WHAT YOU SHOULD DO: Render every line of the data exactly as written, and leave out the pictures.

EXCERPTED DATA:
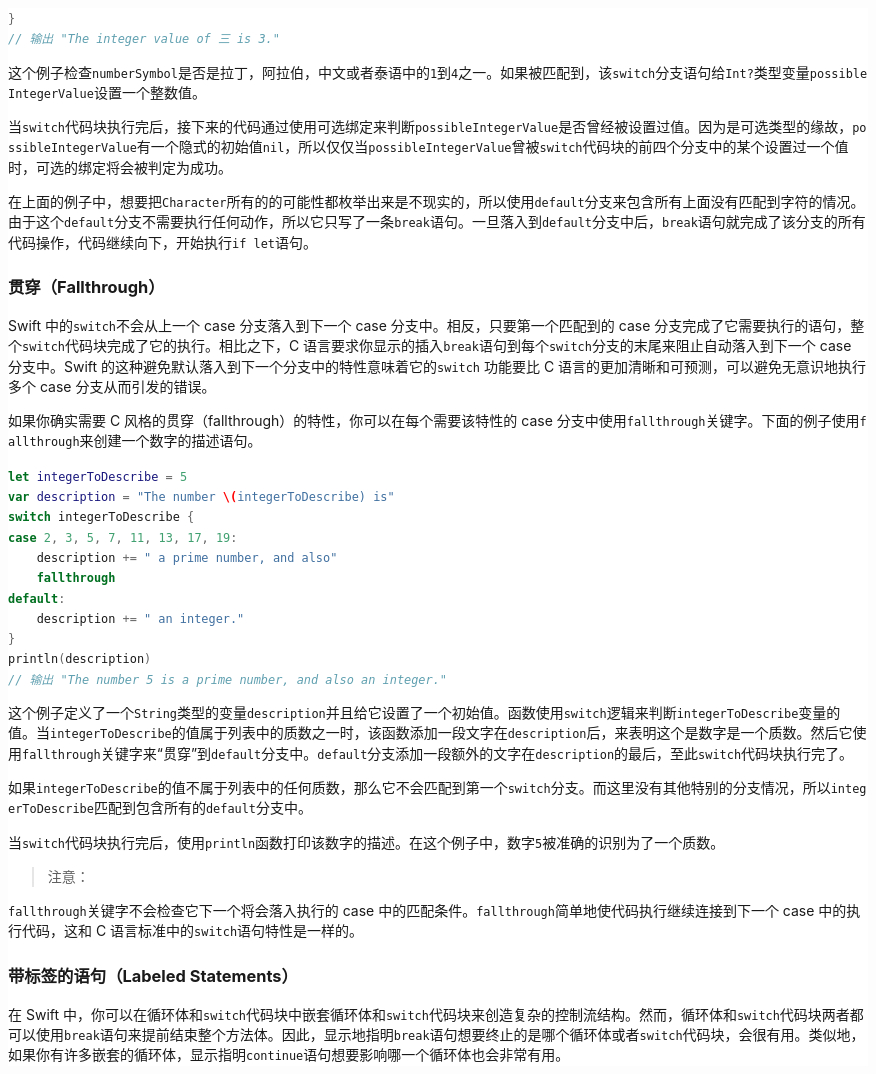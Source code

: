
 ```swift
}
// 输出 "The integer value of 三 is 3."
```

这个例子检查`numberSymbol`是否是拉丁，阿拉伯，中文或者泰语中的`1`到`4`之一。如果被匹配到，该`switch`分支语句给`Int?`类型变量`possibleIntegerValue`设置一个整数值。

当`switch`代码块执行完后，接下来的代码通过使用可选绑定来判断`possibleIntegerValue`是否曾经被设置过值。因为是可选类型的缘故，`possibleIntegerValue`有一个隐式的初始值`nil`，所以仅仅当`possibleIntegerValue`曾被`switch`代码块的前四个分支中的某个设置过一个值时，可选的绑定将会被判定为成功。

在上面的例子中，想要把`Character`所有的的可能性都枚举出来是不现实的，所以使用`default`分支来包含所有上面没有匹配到字符的情况。由于这个`default`分支不需要执行任何动作，所以它只写了一条`break`语句。一旦落入到`default`分支中后，`break`语句就完成了该分支的所有代码操作，代码继续向下，开始执行`if let`语句。

<a name="fallthrough"></a>
### 贯穿（Fallthrough）

Swift 中的`switch`不会从上一个 case 分支落入到下一个 case 分支中。相反，只要第一个匹配到的 case 分支完成了它需要执行的语句，整个`switch`代码块完成了它的执行。相比之下，C 语言要求你显示的插入`break`语句到每个`switch`分支的末尾来阻止自动落入到下一个 case 分支中。Swift 的这种避免默认落入到下一个分支中的特性意味着它的`switch` 功能要比 C 语言的更加清晰和可预测，可以避免无意识地执行多个 case 分支从而引发的错误。

如果你确实需要 C 风格的贯穿（fallthrough）的特性，你可以在每个需要该特性的 case 分支中使用`fallthrough`关键字。下面的例子使用`fallthrough`来创建一个数字的描述语句。

```swift
let integerToDescribe = 5
var description = "The number \(integerToDescribe) is"
switch integerToDescribe {
case 2, 3, 5, 7, 11, 13, 17, 19:
    description += " a prime number, and also"
    fallthrough
default:
    description += " an integer."
}
println(description)
// 输出 "The number 5 is a prime number, and also an integer."
```

这个例子定义了一个`String`类型的变量`description`并且给它设置了一个初始值。函数使用`switch`逻辑来判断`integerToDescribe`变量的值。当`integerToDescribe`的值属于列表中的质数之一时，该函数添加一段文字在`description`后，来表明这个是数字是一个质数。然后它使用`fallthrough`关键字来“贯穿”到`default`分支中。`default`分支添加一段额外的文字在`description`的最后，至此`switch`代码块执行完了。

如果`integerToDescribe`的值不属于列表中的任何质数，那么它不会匹配到第一个`switch`分支。而这里没有其他特别的分支情况，所以`integerToDescribe`匹配到包含所有的`default`分支中。

当`switch`代码块执行完后，使用`println`函数打印该数字的描述。在这个例子中，数字`5`被准确的识别为了一个质数。

>注意：
>
`fallthrough`关键字不会检查它下一个将会落入执行的 case 中的匹配条件。`fallthrough`简单地使代码执行继续连接到下一个 case 中的执行代码，这和 C 语言标准中的`switch`语句特性是一样的。

<a name="labeled_statements"></a>
### 带标签的语句（Labeled Statements）

在 Swift 中，你可以在循环体和`switch`代码块中嵌套循环体和`switch`代码块来创造复杂的控制流结构。然而，循环体和`switch`代码块两者都可以使用`break`语句来提前结束整个方法体。因此，显示地指明`break`语句想要终止的是哪个循环体或者`switch`代码块，会很有用。类似地，如果你有许多嵌套的循环体，显示指明`continue`语句想要影响哪一个循环体也会非常有用。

WRITTEN REPLY:
Source code

:
 ```swift
}
// 输出 "The integer value of 三 is 3."
```

这个例子检查`numberSymbol`是否是拉丁，阿拉伯，中文或者泰语中的`1`到`4`之一。如果被匹配到，该`switch`分支语句给`Int?`类型变量`possibleIntegerValue`设置一个整数值。

当`switch`代码块执行完后，接下来的代码通过使用可选绑定来判断`possibleIntegerValue`是否曾经被设置过值。因为是可选类型的缘故，`possibleIntegerValue`有一个隐式的初始值`nil`，所以仅仅当`possibleIntegerValue`曾被`switch`代码块的前四个分支中的某个设置过一个值时，可选的绑定将会被判定为成功。

在上面的例子中，想要把`Character`所有的的可能性都枚举出来是不现实的，所以使用`default`分支来包含所有上面没有匹配到字符的情况。由于这个`default`分支不需要执行任何动作，所以它只写了一条`break`语句。一旦落入到`default`分支中后，`break`语句就完成了该分支的所有代码操作，代码继续向下，开始执行`if let`语句。

<a name="fallthrough"></a>
### 贯穿（Fallthrough）

Swift 中的`switch`不会从上一个 case 分支落入到下一个 case 分支中。相反，只要第一个匹配到的 case 分支完成了它需要执行的语句，整个`switch`代码块完成了它的执行。相比之下，C 语言要求你显示的插入`break`语句到每个`switch`分支的末尾来阻止自动落入到下一个 case 分支中。Swift 的这种避免默认落入到下一个分支中的特性意味着它的`switch` 功能要比 C 语言的更加清晰和可预测，可以避免无意识地执行多个 case 分支从而引发的错误。

如果你确实需要 C 风格的贯穿（fallthrough）的特性，你可以在每个需要该特性的 case 分支中使用`fallthrough`关键字。下面的例子使用`fallthrough`来创建一个数字的描述语句。

```swift
let integerToDescribe = 5
var description = "The number \(integerToDescribe) is"
switch integerToDescribe {
case 2, 3, 5, 7, 11, 13, 17, 19:
    description += " a prime number, and also"
    fallthrough
default:
    description += " an integer."
}
println(description)
// 输出 "The number 5 is a prime number, and also an integer."
```

这个例子定义了一个`String`类型的变量`description`并且给它设置了一个初始值。函数使用`switch`逻辑来判断`integerToDescribe`变量的值。当`integerToDescribe`的值属于列表中的质数之一时，该函数添加一段文字在`description`后，来表明这个是数字是一个质数。然后它使用`fallthrough`关键字来“贯穿”到`default`分支中。`default`分支添加一段额外的文字在`description`的最后，至此`switch`代码块执行完了。

如果`integerToDescribe`的值不属于列表中的任何质数，那么它不会匹配到第一个`switch`分支。而这里没有其他特别的分支情况，所以`integerToDescribe`匹配到包含所有的`default`分支中。

当`switch`代码块执行完后，使用`println`函数打印该数字的描述。在这个例子中，数字`5`被准确的识别为了一个质数。

>注意：
>
`fallthrough`关键字不会检查它下一个将会落入执行的 case 中的匹配条件。`fallthrough`简单地使代码执行继续连接到下一个 case 中的执行代码，这和 C 语言标准中的`switch`语句特性是一样的。

<a name="labeled_statements"></a>
### 带标签的语句（Labeled Statements）

在 Swift 中，你可以在循环体和`switch`代码块中嵌套循环体和`switch`代码块来创造复杂的控制流结构。然而，循环体和`switch`代码块两者都可以使用`break`语句来提前结束整个方法体。因此，显示地指明`break`语句想要终止的是哪个循环体或者`switch`代码块，会很有用。类似地，如果你有许多嵌套的循环体，显示指明`continue`语句想要影响哪一个循环体也会非常有用。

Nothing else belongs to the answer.